Thursday, August 13, 2015

Sorguluyorum-öyleyse varım!





Bocalıyorum.
Evet kafam karışık.
Değerlerim alt üst olmuş durumda. Sahi değerlerim ne ki? En başında değerlerimi nasıl anlamlandırdığımı fark etmeliyim. İlk önce ne gelecek, hangisi sonra peki ya ben? Ben bu önceliklerin neresinde konumlanıyorum?

Benci olmakla bencil olmak arasındaki ince çizgideyim. Belki orada sınır bile yok, hepsi sonsuz. Sınırları ben yaratıyorum aslında hiçbir şey sınırlı değil. Ben ne olmak istiyorsam oyum, olmak istediğimle olmam gereken arasındaki rolde sıkışmış bir tiyatro oyuncusuyum. Vicdanım ve benliğim arasındaki sınırı kaldırsam belki de sonsuzlaşacak her şey. Buradaki sınırı ben var ettim- evet kesin ben var ettim!

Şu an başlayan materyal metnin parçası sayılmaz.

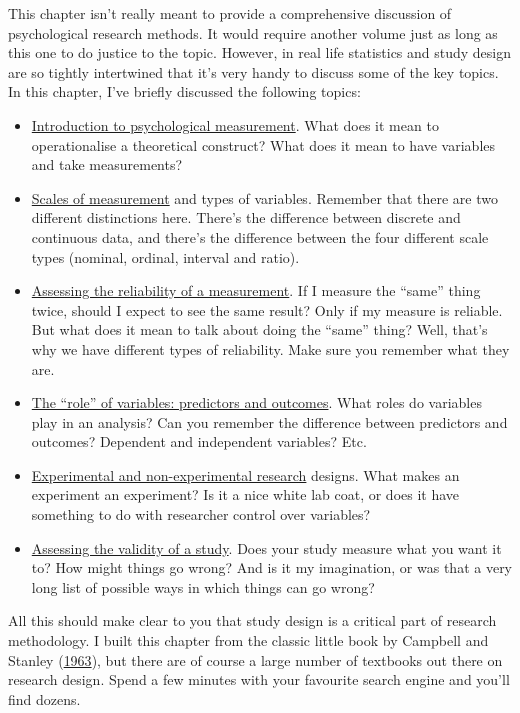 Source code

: \documentclass[
]{book}
\providecommand{\tightlist}{%
  \setlength{\itemsep}{0pt}\setlength{\parskip}{0pt}}
\begin{document}
This chapter isn't really meant to provide a comprehensive discussion of psychological research methods. It would require another volume just as long as this one to do justice to the topic. However, in real life statistics and study design are so tightly intertwined that it's very handy to discuss some of the key topics. In this chapter, I've briefly discussed the following topics:

\begin{itemize}
\tightlist
\item
  \protect\hyperlink{introduction-to-psychological-measurement}{Introduction to psychological measurement}. What does it mean to operationalise a theoretical construct? What does it mean to have variables and take measurements?
\item
  \protect\hyperlink{scales-of-measurement}{Scales of measurement} and types of variables. Remember that there are two different distinctions here. There's the difference between discrete and continuous data, and there's the difference between the four different scale types (nominal, ordinal, interval and ratio).
\item
  \protect\hyperlink{assessing-the-reliability-of-a-measurement}{Assessing the reliability of a measurement}. If I measure the ``same'' thing twice, should I expect to see the same result? Only if my measure is reliable. But what does it mean to talk about doing the ``same'' thing? Well, that's why we have different types of reliability. Make sure you remember what they are.
\item
  \protect\hyperlink{the-role-of-variables-predictors-and-outcomes}{The ``role'' of variables: predictors and outcomes}. What roles do variables play in an analysis? Can you remember the difference between predictors and outcomes? Dependent and independent variables? Etc.
\item
  \protect\hyperlink{experimental-and-non-experimental-research}{Experimental and non-experimental research} designs. What makes an experiment an experiment? Is it a nice white lab coat, or does it have something to do with researcher control over variables?
\item
  \protect\hyperlink{assessing-the-validity-of-a-study}{Assessing the validity of a study}. Does your study measure what you want it to? How might things go wrong? And is it my imagination, or was that a very long list of possible ways in which things can go wrong?
\end{itemize}

All this should make clear to you that study design is a critical part of research methodology. I built this chapter from the classic little book by Campbell and Stanley (\protect\hyperlink{ref-Campbell1963}{1963}), but there are of course a large number of textbooks out there on research design. Spend a few minutes with your favourite search engine and you'll find dozens.
\end{document}
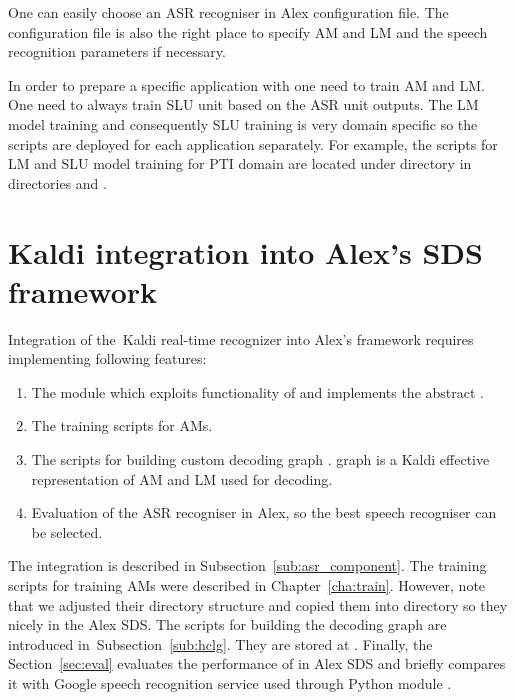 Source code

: One can easily choose an \ac{ASR} recogniser in Alex configuration file.
The configuration file is also the right place to specify \ac{AM} and \ac{LM} and the speech recognition parameters if necessary.

In order to prepare a specific application with  one need to train \ac{AM} and \ac{LM}.
One need to always train \ac{SLU} unit based on the \ac{ASR} unit outputs.
The \ac{LM} model training and consequently \ac{SLU} training is very domain specific so the scripts are deployed for each application separately.
For example, the scripts for \ac{LM} and \ac{SLU} model training for \ac{PTI} domain are located under directory  in directories  and .

\section[Kaldi integration into \acs{SDS} framework]{Kaldi integration into Alex's \acl{SDS} framework}
\label{sec:asrsds}

Integration of the~Kaldi real-time recognizer into Alex's framework requires implementing following features:
\begin{enumerate}
    \item The  module which exploits functionality of  and implements the abstract .
    \item The training scripts for \acp{AM}.
        \item The scripts for building custom decoding graph . graph is a Kaldi effective representation of \ac{AM} and \ac{LM} used for decoding. 
    \item Evaluation of the \ac{ASR} recogniser in Alex, so the best speech recogniser can be selected.
\end{enumerate}

The  integration is described in Subsection~\ref{sub:asr_component}.
The training scripts for training \acp{AM} were described in Chapter~\ref{cha:train}.
However, note that we adjusted their directory structure and copied them into  directory so they nicely in the Alex \ac{SDS}.
The scripts for building the  decoding graph are introduced in~Subsection~\ref{sub:hclg}.
They are stored at .
Finally, the Section~\ref{sec:eval} evaluates the performance of  in Alex \ac{SDS} and briefly compares it with Google speech recognition service used through Python module .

Hayatın sürekliliğini kabul etmek neden bu kadar zor ki? Bilsen ki hiçbir şey bitmiyor, her nokta başka bir cümlenin başlangıcı. Ve bu cümleler farklı şeyler anlatıyor hatta bazen ilgisiz hikayeler. Ne önemi var ki, neden her şey birbiriyle ilintili olmalı? İşte hayat! Yaşanan perdelerin birbiri ardına eklenerek bir oyun kurulması. Perde devamlı açılıp kapanıyor aslında biz başka sonlar kovaladığımızdan fark edemiyoruz. Bu oyunu fark edersen, sahne senin! Fark edemezsen perde kapandıktan sonra loş ışıkta her şeyden bihaber yerleri süpüren persona'dan daha iyi bir rol sunulmuyor ne yazık ki.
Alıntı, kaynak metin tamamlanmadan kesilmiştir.